Extracted records:

════════════════════

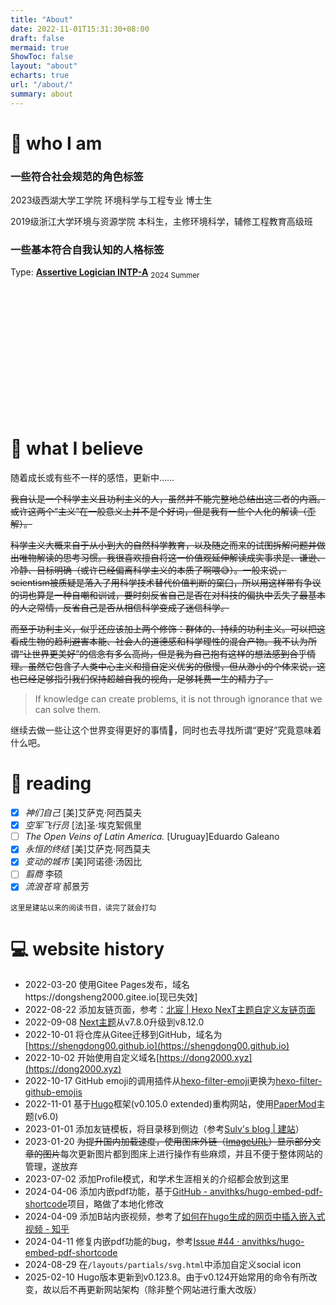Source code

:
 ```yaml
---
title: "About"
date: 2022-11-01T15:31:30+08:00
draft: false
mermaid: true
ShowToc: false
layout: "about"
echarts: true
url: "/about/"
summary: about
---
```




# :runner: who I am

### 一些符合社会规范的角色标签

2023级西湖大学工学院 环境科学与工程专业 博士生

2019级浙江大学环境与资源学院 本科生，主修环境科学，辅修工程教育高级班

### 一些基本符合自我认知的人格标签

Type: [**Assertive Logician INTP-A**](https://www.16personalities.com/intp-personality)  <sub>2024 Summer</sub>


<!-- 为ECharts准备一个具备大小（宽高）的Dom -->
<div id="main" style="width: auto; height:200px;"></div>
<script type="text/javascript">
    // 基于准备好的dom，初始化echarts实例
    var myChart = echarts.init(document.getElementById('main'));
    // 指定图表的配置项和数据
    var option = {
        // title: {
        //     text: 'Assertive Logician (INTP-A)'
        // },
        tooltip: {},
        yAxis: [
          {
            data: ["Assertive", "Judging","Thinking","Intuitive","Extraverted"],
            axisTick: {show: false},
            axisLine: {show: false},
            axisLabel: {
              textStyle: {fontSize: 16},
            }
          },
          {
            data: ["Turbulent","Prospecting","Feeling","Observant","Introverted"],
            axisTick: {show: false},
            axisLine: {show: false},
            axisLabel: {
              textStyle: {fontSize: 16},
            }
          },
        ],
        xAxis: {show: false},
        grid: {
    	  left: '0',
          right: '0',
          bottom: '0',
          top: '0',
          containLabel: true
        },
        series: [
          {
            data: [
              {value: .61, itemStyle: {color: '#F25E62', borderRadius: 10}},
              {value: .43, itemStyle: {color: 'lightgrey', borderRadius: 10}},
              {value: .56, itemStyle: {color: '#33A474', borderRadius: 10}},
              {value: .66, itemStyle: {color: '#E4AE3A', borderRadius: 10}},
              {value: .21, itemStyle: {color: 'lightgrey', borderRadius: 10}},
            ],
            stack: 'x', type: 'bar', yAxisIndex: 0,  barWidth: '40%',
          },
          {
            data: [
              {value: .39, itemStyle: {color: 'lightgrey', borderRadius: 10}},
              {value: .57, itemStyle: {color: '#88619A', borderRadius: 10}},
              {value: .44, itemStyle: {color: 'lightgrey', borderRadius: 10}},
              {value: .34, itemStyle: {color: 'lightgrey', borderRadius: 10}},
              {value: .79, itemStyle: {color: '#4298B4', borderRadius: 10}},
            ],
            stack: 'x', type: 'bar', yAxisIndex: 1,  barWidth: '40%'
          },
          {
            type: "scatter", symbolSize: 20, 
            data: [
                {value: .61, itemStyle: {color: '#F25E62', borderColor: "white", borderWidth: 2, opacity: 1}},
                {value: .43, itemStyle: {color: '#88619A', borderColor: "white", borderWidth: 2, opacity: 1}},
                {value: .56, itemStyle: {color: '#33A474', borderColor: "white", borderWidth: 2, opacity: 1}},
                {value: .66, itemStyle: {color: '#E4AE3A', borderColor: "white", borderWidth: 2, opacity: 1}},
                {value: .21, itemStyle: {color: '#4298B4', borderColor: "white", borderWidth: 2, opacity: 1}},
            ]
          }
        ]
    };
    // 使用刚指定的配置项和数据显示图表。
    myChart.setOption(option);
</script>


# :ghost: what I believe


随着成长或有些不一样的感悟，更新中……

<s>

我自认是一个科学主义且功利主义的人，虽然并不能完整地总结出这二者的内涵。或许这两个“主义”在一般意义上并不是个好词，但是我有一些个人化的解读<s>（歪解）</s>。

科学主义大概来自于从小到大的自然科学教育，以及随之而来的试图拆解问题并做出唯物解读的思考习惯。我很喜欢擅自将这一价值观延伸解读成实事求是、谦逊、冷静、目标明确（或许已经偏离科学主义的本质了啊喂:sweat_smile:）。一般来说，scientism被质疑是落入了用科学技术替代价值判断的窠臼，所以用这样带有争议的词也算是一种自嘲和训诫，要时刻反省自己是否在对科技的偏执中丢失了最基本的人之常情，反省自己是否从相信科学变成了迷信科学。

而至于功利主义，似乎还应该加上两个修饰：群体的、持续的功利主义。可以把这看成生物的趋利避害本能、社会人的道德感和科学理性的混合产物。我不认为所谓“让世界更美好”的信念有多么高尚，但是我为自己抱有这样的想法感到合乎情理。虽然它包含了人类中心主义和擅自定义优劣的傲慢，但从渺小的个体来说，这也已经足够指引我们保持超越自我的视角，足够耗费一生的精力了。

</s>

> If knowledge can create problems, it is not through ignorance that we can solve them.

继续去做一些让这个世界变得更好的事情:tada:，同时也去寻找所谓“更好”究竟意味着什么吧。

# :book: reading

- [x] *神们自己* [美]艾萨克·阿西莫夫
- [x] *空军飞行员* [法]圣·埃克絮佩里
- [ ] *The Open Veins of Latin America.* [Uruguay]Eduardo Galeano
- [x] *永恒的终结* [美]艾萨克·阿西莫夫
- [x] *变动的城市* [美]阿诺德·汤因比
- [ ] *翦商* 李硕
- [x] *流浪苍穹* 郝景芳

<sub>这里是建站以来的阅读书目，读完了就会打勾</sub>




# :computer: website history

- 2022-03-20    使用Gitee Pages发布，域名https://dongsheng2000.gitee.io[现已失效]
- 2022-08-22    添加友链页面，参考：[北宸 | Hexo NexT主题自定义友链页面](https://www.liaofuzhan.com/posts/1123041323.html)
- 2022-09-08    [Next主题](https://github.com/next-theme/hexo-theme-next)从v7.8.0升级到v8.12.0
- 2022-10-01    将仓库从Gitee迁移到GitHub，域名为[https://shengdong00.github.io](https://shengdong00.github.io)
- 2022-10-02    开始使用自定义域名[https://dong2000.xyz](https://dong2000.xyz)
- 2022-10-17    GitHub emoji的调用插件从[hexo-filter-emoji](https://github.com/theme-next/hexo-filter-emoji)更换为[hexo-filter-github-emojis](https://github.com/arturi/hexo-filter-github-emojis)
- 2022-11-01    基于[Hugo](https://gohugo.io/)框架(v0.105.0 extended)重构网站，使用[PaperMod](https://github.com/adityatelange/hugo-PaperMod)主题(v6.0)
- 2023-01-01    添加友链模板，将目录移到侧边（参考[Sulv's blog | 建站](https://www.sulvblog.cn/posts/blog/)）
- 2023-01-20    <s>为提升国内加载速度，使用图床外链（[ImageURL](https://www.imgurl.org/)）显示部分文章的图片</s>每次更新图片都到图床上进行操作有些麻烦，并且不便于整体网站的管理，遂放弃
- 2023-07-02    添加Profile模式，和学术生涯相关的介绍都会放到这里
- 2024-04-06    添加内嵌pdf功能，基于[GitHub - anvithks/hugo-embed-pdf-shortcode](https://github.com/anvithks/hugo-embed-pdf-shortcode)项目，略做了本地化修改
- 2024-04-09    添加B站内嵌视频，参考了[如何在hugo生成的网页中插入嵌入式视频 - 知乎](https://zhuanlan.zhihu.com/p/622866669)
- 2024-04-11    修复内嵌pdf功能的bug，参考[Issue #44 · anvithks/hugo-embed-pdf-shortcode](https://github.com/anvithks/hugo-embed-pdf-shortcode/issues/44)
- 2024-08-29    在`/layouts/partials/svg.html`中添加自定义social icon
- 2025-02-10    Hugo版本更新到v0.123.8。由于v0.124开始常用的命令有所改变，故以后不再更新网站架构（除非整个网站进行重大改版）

════════════════════

**WORK ITEM**.
All of the data above should be transcribed verbatim, with pictures omitted.

**THE ANSWER**.
Source code

:
 ```yaml
---
title: "About"
date: 2022-11-01T15:31:30+08:00
draft: false
mermaid: true
ShowToc: false
layout: "about"
echarts: true
url: "/about/"
summary: about
---
```




# :runner: who I am

### 一些符合社会规范的角色标签

2023级西湖大学工学院 环境科学与工程专业 博士生

2019级浙江大学环境与资源学院 本科生，主修环境科学，辅修工程教育高级班

### 一些基本符合自我认知的人格标签

Type: [**Assertive Logician INTP-A**](https://www.16personalities.com/intp-personality)  <sub>2024 Summer</sub>


<!-- 为ECharts准备一个具备大小（宽高）的Dom -->
<div id="main" style="width: auto; height:200px;"></div>
<script type="text/javascript">
    // 基于准备好的dom，初始化echarts实例
    var myChart = echarts.init(document.getElementById('main'));
    // 指定图表的配置项和数据
    var option = {
        // title: {
        //     text: 'Assertive Logician (INTP-A)'
        // },
        tooltip: {},
        yAxis: [
          {
            data: ["Assertive", "Judging","Thinking","Intuitive","Extraverted"],
            axisTick: {show: false},
            axisLine: {show: false},
            axisLabel: {
              textStyle: {fontSize: 16},
            }
          },
          {
            data: ["Turbulent","Prospecting","Feeling","Observant","Introverted"],
            axisTick: {show: false},
            axisLine: {show: false},
            axisLabel: {
              textStyle: {fontSize: 16},
            }
          },
        ],
        xAxis: {show: false},
        grid: {
    	  left: '0',
          right: '0',
          bottom: '0',
          top: '0',
          containLabel: true
        },
        series: [
          {
            data: [
              {value: .61, itemStyle: {color: '#F25E62', borderRadius: 10}},
              {value: .43, itemStyle: {color: 'lightgrey', borderRadius: 10}},
              {value: .56, itemStyle: {color: '#33A474', borderRadius: 10}},
              {value: .66, itemStyle: {color: '#E4AE3A', borderRadius: 10}},
              {value: .21, itemStyle: {color: 'lightgrey', borderRadius: 10}},
            ],
            stack: 'x', type: 'bar', yAxisIndex: 0,  barWidth: '40%',
          },
          {
            data: [
              {value: .39, itemStyle: {color: 'lightgrey', borderRadius: 10}},
              {value: .57, itemStyle: {color: '#88619A', borderRadius: 10}},
              {value: .44, itemStyle: {color: 'lightgrey', borderRadius: 10}},
              {value: .34, itemStyle: {color: 'lightgrey', borderRadius: 10}},
              {value: .79, itemStyle: {color: '#4298B4', borderRadius: 10}},
            ],
            stack: 'x', type: 'bar', yAxisIndex: 1,  barWidth: '40%'
          },
          {
            type: "scatter", symbolSize: 20, 
            data: [
                {value: .61, itemStyle: {color: '#F25E62', borderColor: "white", borderWidth: 2, opacity: 1}},
                {value: .43, itemStyle: {color: '#88619A', borderColor: "white", borderWidth: 2, opacity: 1}},
                {value: .56, itemStyle: {color: '#33A474', borderColor: "white", borderWidth: 2, opacity: 1}},
                {value: .66, itemStyle: {color: '#E4AE3A', borderColor: "white", borderWidth: 2, opacity: 1}},
                {value: .21, itemStyle: {color: '#4298B4', borderColor: "white", borderWidth: 2, opacity: 1}},
            ]
          }
        ]
    };
    // 使用刚指定的配置项和数据显示图表。
    myChart.setOption(option);
</script>


# :ghost: what I believe


随着成长或有些不一样的感悟，更新中……

<s>

我自认是一个科学主义且功利主义的人，虽然并不能完整地总结出这二者的内涵。或许这两个“主义”在一般意义上并不是个好词，但是我有一些个人化的解读<s>（歪解）</s>。

科学主义大概来自于从小到大的自然科学教育，以及随之而来的试图拆解问题并做出唯物解读的思考习惯。我很喜欢擅自将这一价值观延伸解读成实事求是、谦逊、冷静、目标明确（或许已经偏离科学主义的本质了啊喂:sweat_smile:）。一般来说，scientism被质疑是落入了用科学技术替代价值判断的窠臼，所以用这样带有争议的词也算是一种自嘲和训诫，要时刻反省自己是否在对科技的偏执中丢失了最基本的人之常情，反省自己是否从相信科学变成了迷信科学。

而至于功利主义，似乎还应该加上两个修饰：群体的、持续的功利主义。可以把这看成生物的趋利避害本能、社会人的道德感和科学理性的混合产物。我不认为所谓“让世界更美好”的信念有多么高尚，但是我为自己抱有这样的想法感到合乎情理。虽然它包含了人类中心主义和擅自定义优劣的傲慢，但从渺小的个体来说，这也已经足够指引我们保持超越自我的视角，足够耗费一生的精力了。

</s>

> If knowledge can create problems, it is not through ignorance that we can solve them.

继续去做一些让这个世界变得更好的事情:tada:，同时也去寻找所谓“更好”究竟意味着什么吧。

# :book: reading

- [x] *神们自己* [美]艾萨克·阿西莫夫
- [x] *空军飞行员* [法]圣·埃克絮佩里
- [ ] *The Open Veins of Latin America.* [Uruguay]Eduardo Galeano
- [x] *永恒的终结* [美]艾萨克·阿西莫夫
- [x] *变动的城市* [美]阿诺德·汤因比
- [ ] *翦商* 李硕
- [x] *流浪苍穹* 郝景芳

<sub>这里是建站以来的阅读书目，读完了就会打勾</sub>




# :computer: website history

- 2022-03-20    使用Gitee Pages发布，域名https://dongsheng2000.gitee.io[现已失效]
- 2022-08-22    添加友链页面，参考：[北宸 | Hexo NexT主题自定义友链页面](https://www.liaofuzhan.com/posts/1123041323.html)
- 2022-09-08    [Next主题](https://github.com/next-theme/hexo-theme-next)从v7.8.0升级到v8.12.0
- 2022-10-01    将仓库从Gitee迁移到GitHub，域名为[https://shengdong00.github.io](https://shengdong00.github.io)
- 2022-10-02    开始使用自定义域名[https://dong2000.xyz](https://dong2000.xyz)
- 2022-10-17    GitHub emoji的调用插件从[hexo-filter-emoji](https://github.com/theme-next/hexo-filter-emoji)更换为[hexo-filter-github-emojis](https://github.com/arturi/hexo-filter-github-emojis)
- 2022-11-01    基于[Hugo](https://gohugo.io/)框架(v0.105.0 extended)重构网站，使用[PaperMod](https://github.com/adityatelange/hugo-PaperMod)主题(v6.0)
- 2023-01-01    添加友链模板，将目录移到侧边（参考[Sulv's blog | 建站](https://www.sulvblog.cn/posts/blog/)）
- 2023-01-20    <s>为提升国内加载速度，使用图床外链（[ImageURL](https://www.imgurl.org/)）显示部分文章的图片</s>每次更新图片都到图床上进行操作有些麻烦，并且不便于整体网站的管理，遂放弃
- 2023-07-02    添加Profile模式，和学术生涯相关的介绍都会放到这里
- 2024-04-06    添加内嵌pdf功能，基于[GitHub - anvithks/hugo-embed-pdf-shortcode](https://github.com/anvithks/hugo-embed-pdf-shortcode)项目，略做了本地化修改
- 2024-04-09    添加B站内嵌视频，参考了[如何在hugo生成的网页中插入嵌入式视频 - 知乎](https://zhuanlan.zhihu.com/p/622866669)
- 2024-04-11    修复内嵌pdf功能的bug，参考[Issue #44 · anvithks/hugo-embed-pdf-shortcode](https://github.com/anvithks/hugo-embed-pdf-shortcode/issues/44)
- 2024-08-29    在`/layouts/partials/svg.html`中添加自定义social icon
- 2025-02-10    Hugo版本更新到v0.123.8。由于v0.124开始常用的命令有所改变，故以后不再更新网站架构（除非整个网站进行重大改版）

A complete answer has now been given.